De repente parece que todo el mundo se ha vuelto feminista. Hasta la mismísima Virgen, nada menos, según el avispado arzobispo de Madrid. Está muy bien, me parece estupendo, en efecto, que estas cosas sucedan. Está muy bien, me parece estupendo que, como recién caídos de un brioso caballo sobre las piedras cortantes de los nidos de las águilas, abramos de una vez por todas los ojos y abracemos, al fin, la gran verdad de la mujer, de la madre, de la hija, de la esposa, del ser supremo y nutricio que lleva siglos amamantándonos con sus generosas ubres igual que nos seduce con sus requiebros y sus curvas, con sus efervescentes sonrisas de aire en un mundo de losas, monolitos y nichos, con el torbellino arrebatador que siempre las acompaña y que nos transporta, cuando tenemos esa suerte inenarrable, a ese lugar extraordinario, a ese lugar límite, a esa frontera terminal, a ese estertor que también es vagido, donde cuesta horrores distinguir entre lo espiritual y lo físico: el lugar del orgasmo.

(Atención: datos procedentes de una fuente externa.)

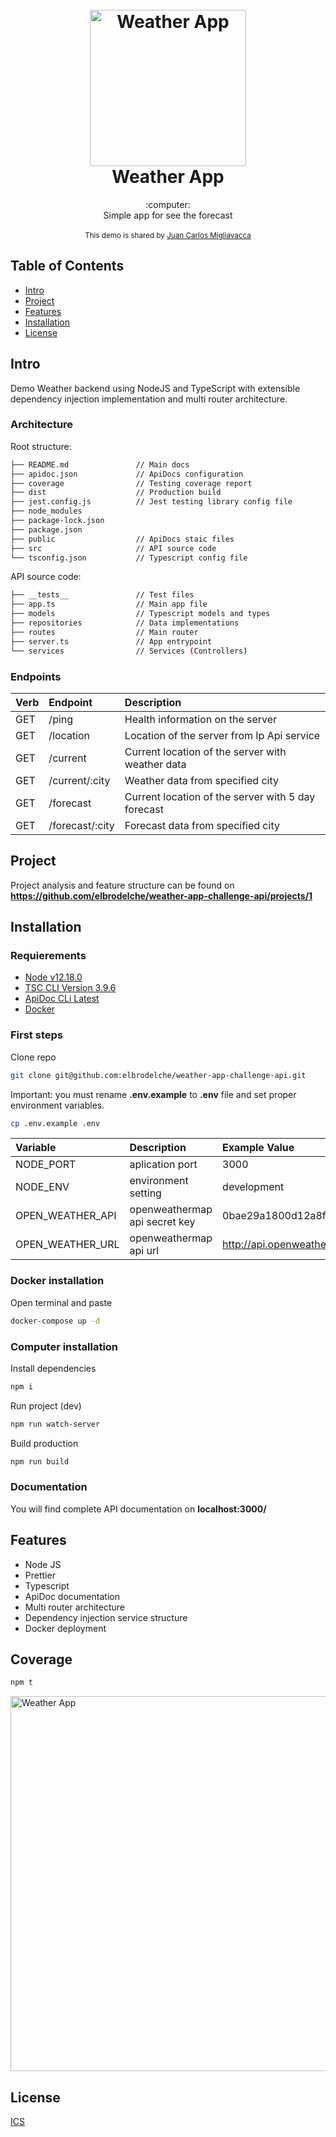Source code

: 
<h1 align="center">
  <br>
  <a href="http://github.com/elbrodelche">
  <img src="https://i.imgur.com/1A2H47l.png" alt="Weather App" width="250">
  </a>
  <br>
  Weather App
  <br>
</h1>
<div align="center">
  :computer:
</div>
<div align="center">
  Simple app for see the forecast
</div>

<br />

<div align="center">
  <sub>This demo is shared by
  <a href="https://github.com/elbrodelche">
  Juan Carlos Migliavacca
  </a>
</div>

## Table of Contents
- [Intro](#Intro)
- [Project](#Project)
- [Features](#Features)
- [Installation](#Installation)
- [License](#license)

## Intro
Demo Weather backend using NodeJS and TypeScript with extensible dependency injection implementation and multi router architecture.

### Architecture
Root structure:
```bash
├── README.md               // Main docs
├── apidoc.json             // ApiDocs configuration
├── coverage                // Testing coverage report
├── dist                    // Production build
├── jest.config.js          // Jest testing library config file
├── node_modules            
├── package-lock.json       
├── package.json
├── public                  // ApiDocs staic files
├── src                     // API source code
└── tsconfig.json           // Typescript config file
```
API source code:
```bash
├── __tests__               // Test files
├── app.ts                  // Main app file
├── models                  // Typescript models and types
├── repositories            // Data implementations 
├── routes                  // Main router
├── server.ts               // App entrypoint
└── services                // Services (Controllers)
```

### Endpoints

| Verb | Endpoint | Description |
|:----|:-------------|:-----|
| GET | /ping | Health information on the server |
| GET | /location | Location of the server from Ip Api service |
| GET | /current | Current location of the server with weather data |
| GET | /current/:city | Weather data from specified city |
| GET | /forecast | Current location of the server with 5 day forecast |
| GET | /forecast/:city | Forecast data from specified city |

## Project

Project analysis and feature structure can be found on **https://github.com/elbrodelche/weather-app-challenge-api/projects/1**

## Installation

### Requierements
- [Node v12.18.0](https://nodejs.org/en/)
- [TSC CLI Version 3.9.6](https://www.npmjs.com/package/typescript)
- [ApiDoc CLi Latest](https://apidocjs.com)
- [Docker](https://www.docker.com)

### First steps
Clone repo
 ```bash
git clone git@github.com:elbrodelche/weather-app-challenge-api.git
```
 
 Important: you must rename **.env.example** to **.env** file and set proper environment variables.
  ```bash
cp .env.example .env
 ```  
 
 | Variable |  Description | Example Value |
 |:----|:-------------|:-----|
 | NODE_PORT | aplication port | 3000|
 | NODE_ENV | environment setting | development |
 | OPEN_WEATHER_API | openweathermap api secret key | 0bae29a1800d12a8fe1fb62f02fd538a |
 | OPEN_WEATHER_URL | openweathermap api url | http://api.openweathermap.org/data/2.5/ |
 
 
### Docker installation

 Open terminal and paste
 ```bash
docker-compose up -d
```

### Computer installation
 
 Install dependencies
  ```bash
npm i
 ```

 Run project (dev)
  ```bash
 npm run watch-server
 ```
 
 Build production
  ```bash
 npm run build
 ```
### Documentation

You will find complete API documentation on **localhost:3000/**

## Features

- Node JS
- Prettier
- Typescript
- ApiDoc documentation 
- Multi router architecture
- Dependency injection service structure
- Docker deployment

## Coverage
```bash
npm t
```
<img src="https://i.imgur.com/vSTClbP.png" alt="Weather App" width="600">

## License
[ICS](https://tldrlegal.com/license/mit-license)









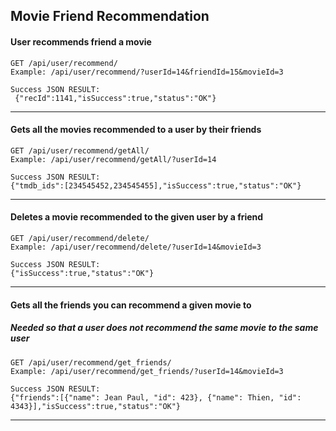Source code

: ## Movie Friend Recommendation

#### User recommends friend a movie
```$xslt
GET /api/user/recommend/
Example: /api/user/recommend/?userId=14&friendId=15&movieId=3

Success JSON RESULT:
 {"recId":1141,"isSuccess":true,"status":"OK"}
```
--------

#### Gets all the movies recommended to a user by their friends
```$xslt
GET /api/user/recommend/getAll/
Example: /api/user/recommend/getAll/?userId=14

Success JSON RESULT:
{"tmdb_ids":[234545452,234545455],"isSuccess":true,"status":"OK"}
```

--------


#### Deletes a movie recommended to the given user by a friend
```$xslt
GET /api/user/recommend/delete/
Example: /api/user/recommend/delete/?userId=14&movieId=3

Success JSON RESULT:
{"isSuccess":true,"status":"OK"}
```

--------

#### Gets all the friends you can recommend a given movie to
##### Needed so that a user does not recommend the same movie to the same user
```$xslt
GET /api/user/recommend/get_friends/
Example: /api/user/recommend/get_friends/?userId=14&movieId=3

Success JSON RESULT: 
{"friends":[{"name": Jean Paul, "id": 423}, {"name": Thien, "id": 4343}],"isSuccess":true,"status":"OK"}

```

--------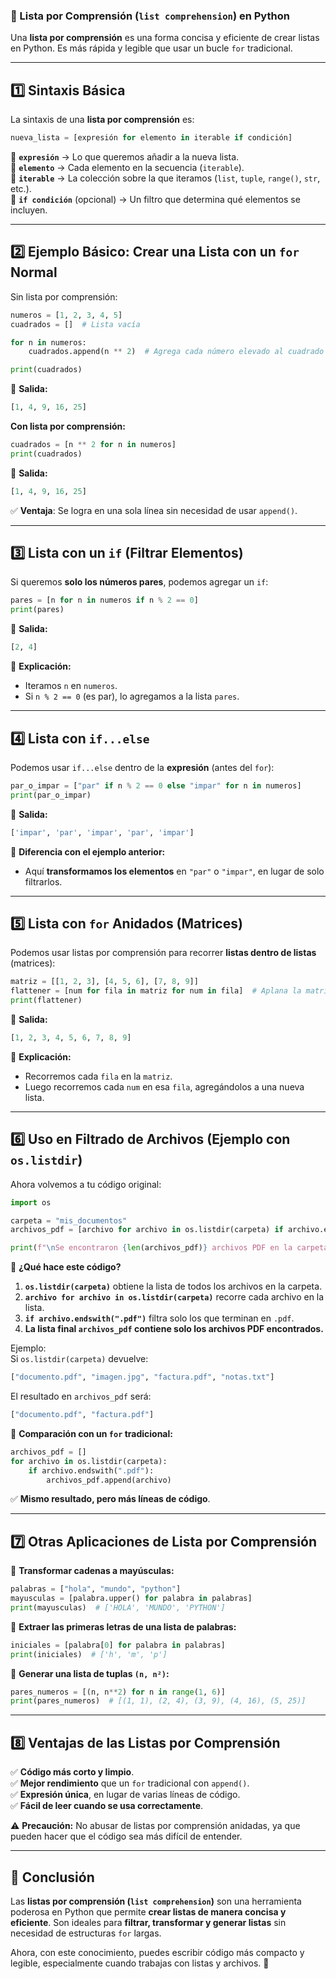 ### **📌 Lista por Comprensión (`list comprehension`) en Python**
Una **lista por comprensión** es una forma concisa y eficiente de crear listas en Python. Es más rápida y legible que usar un bucle `for` tradicional.

---

## **1️⃣ Sintaxis Básica**
La sintaxis de una **lista por comprensión** es:

```python
nueva_lista = [expresión for elemento in iterable if condición]
```

🔹 **`expresión`** → Lo que queremos añadir a la nueva lista.  
🔹 **`elemento`** → Cada elemento en la secuencia (`iterable`).  
🔹 **`iterable`** → La colección sobre la que iteramos (`list`, `tuple`, `range()`, `str`, etc.).  
🔹 **`if condición`** (opcional) → Un filtro que determina qué elementos se incluyen.  

---

## **2️⃣ Ejemplo Básico: Crear una Lista con un `for` Normal**
Sin lista por comprensión:

```python
numeros = [1, 2, 3, 4, 5]
cuadrados = []  # Lista vacía

for n in numeros:
    cuadrados.append(n ** 2)  # Agrega cada número elevado al cuadrado

print(cuadrados)
```
🔹 **Salida:**
```python
[1, 4, 9, 16, 25]
```

**Con lista por comprensión:**
```python
cuadrados = [n ** 2 for n in numeros]
print(cuadrados)
```
🔹 **Salida:**
```python
[1, 4, 9, 16, 25]
```
✅ **Ventaja**: Se logra en una sola línea sin necesidad de usar `append()`.

---

## **3️⃣ Lista con un `if` (Filtrar Elementos)**
Si queremos **solo los números pares**, podemos agregar un `if`:

```python
pares = [n for n in numeros if n % 2 == 0]
print(pares)
```
🔹 **Salida:**
```python
[2, 4]
```
📌 **Explicación:**
- Iteramos `n` en `numeros`.
- Si `n % 2 == 0` (es par), lo agregamos a la lista `pares`.

---

## **4️⃣ Lista con `if...else`**
Podemos usar `if...else` dentro de la **expresión** (antes del `for`):

```python
par_o_impar = ["par" if n % 2 == 0 else "impar" for n in numeros]
print(par_o_impar)
```
🔹 **Salida:**
```python
['impar', 'par', 'impar', 'par', 'impar']
```

📌 **Diferencia con el ejemplo anterior:**
- Aquí **transformamos los elementos** en `"par"` o `"impar"`, en lugar de solo filtrarlos.

---

## **5️⃣ Lista con `for` Anidados (Matrices)**
Podemos usar listas por comprensión para recorrer **listas dentro de listas** (matrices):

```python
matriz = [[1, 2, 3], [4, 5, 6], [7, 8, 9]]
flattener = [num for fila in matriz for num in fila]  # Aplana la matriz
print(flattener)
```
🔹 **Salida:**
```python
[1, 2, 3, 4, 5, 6, 7, 8, 9]
```
📌 **Explicación:**
- Recorremos cada `fila` en la `matriz`.
- Luego recorremos cada `num` en esa `fila`, agregándolos a una nueva lista.

---

## **6️⃣ Uso en Filtrado de Archivos (Ejemplo con `os.listdir`)**
Ahora volvemos a tu código original:

```python
import os

carpeta = "mis_documentos"
archivos_pdf = [archivo for archivo in os.listdir(carpeta) if archivo.endswith(".pdf")]

print(f"\nSe encontraron {len(archivos_pdf)} archivos PDF en la carpeta '{carpeta}'.")
```

🔹 **¿Qué hace este código?**
1. **`os.listdir(carpeta)`** obtiene la lista de todos los archivos en la carpeta.
2. **`archivo for archivo in os.listdir(carpeta)`** recorre cada archivo en la lista.
3. **`if archivo.endswith(".pdf")`** filtra solo los que terminan en `.pdf`.
4. **La lista final `archivos_pdf` contiene solo los archivos PDF encontrados.**

Ejemplo:  
Si `os.listdir(carpeta)` devuelve:
```python
["documento.pdf", "imagen.jpg", "factura.pdf", "notas.txt"]
```
El resultado en `archivos_pdf` será:
```python
["documento.pdf", "factura.pdf"]
```

📌 **Comparación con un `for` tradicional:**
```python
archivos_pdf = []
for archivo in os.listdir(carpeta):
    if archivo.endswith(".pdf"):
        archivos_pdf.append(archivo)
```
✅ **Mismo resultado, pero más líneas de código**.

---

## **7️⃣ Otras Aplicaciones de Lista por Comprensión**
📌 **Transformar cadenas a mayúsculas:**
```python
palabras = ["hola", "mundo", "python"]
mayusculas = [palabra.upper() for palabra in palabras]
print(mayusculas)  # ['HOLA', 'MUNDO', 'PYTHON']
```

📌 **Extraer las primeras letras de una lista de palabras:**
```python
iniciales = [palabra[0] for palabra in palabras]
print(iniciales)  # ['h', 'm', 'p']
```

📌 **Generar una lista de tuplas `(n, n²)`:**
```python
pares_numeros = [(n, n**2) for n in range(1, 6)]
print(pares_numeros)  # [(1, 1), (2, 4), (3, 9), (4, 16), (5, 25)]
```

---

## **8️⃣ Ventajas de las Listas por Comprensión**
✅ **Código más corto y limpio**.  
✅ **Mejor rendimiento** que un `for` tradicional con `append()`.  
✅ **Expresión única**, en lugar de varias líneas de código.  
✅ **Fácil de leer cuando se usa correctamente**.

⚠️ **Precaución:** No abusar de listas por comprensión anidadas, ya que pueden hacer que el código sea más difícil de entender.

---

## **🚀 Conclusión**
Las **listas por comprensión (`list comprehension`)** son una herramienta poderosa en Python que permite **crear listas de manera concisa y eficiente**. Son ideales para **filtrar, transformar y generar listas** sin necesidad de estructuras `for` largas.

Ahora, con este conocimiento, puedes escribir código más compacto y legible, especialmente cuando trabajas con listas y archivos. 🚀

Ahí morimos o fingimos morir. Ahí nacemos o resucitamos tres días después.
Con todo, lo que el lenguaje puede expresar -y en ese paraje hay que perderse hasta perder por completo los sentidos: vivan la euforia, la lucidez y hasta la melancolía desmedidas- no tiene una equivalencia clara, una correspondencia obvia en la vida real. O en lo que llamamos vida real. No sabría ahora cómo detenerme, cómo detener los latidos de mi corazón, el flujo y reflujo de mis órganos, el ritmo de mi respiración, la cadencia de mi pulso; no sabría cómo quedarme prendido de una única y absorbente emoción, de un frenético tajo mortal al abismo, de un poético golpe al azar, de un instante solo: quieto y desnudo, exento y varado en sí mismo el instante único de la existencia. No tengo ese poder creador, aunque pueda jugar con sus metáforas. No sé cómo aprehenderlo salvo con algún gesto donde lo simbólico y lo real son la misma cosa: un abrazo, un beso, una caricia, una mirada cómplice, un pálpito subrepticio, un deliquio furtivo. Consentido, consentido. O no, el erotismo es una experiencia religiosa, personal, quizá intransferible, un temblor que nos destruye aceleradamente mientras nos transforma.
Pero ahora debo ser sincero y revelar lo que, de veras, me preocupa de la huelga ideológica, evangélica y feminista del próximo jueves, 8 de marzo. Ese mismo día he de coger un avión hasta Barcelona y aún otro, un rato después, hasta Atenas y no me apetece un ápice quedarme en tierra y tener que tragarme unos billetes de avión y unas noches de hotel que compré y pagué hace siglos en busca del mejor de los precios. A ver si hay suerte y en Atenas consigo palparle el alma a alguna Venus de piedra mordida por el tiempo y escuchar, de nuevo, el rumor de la lava en su interior.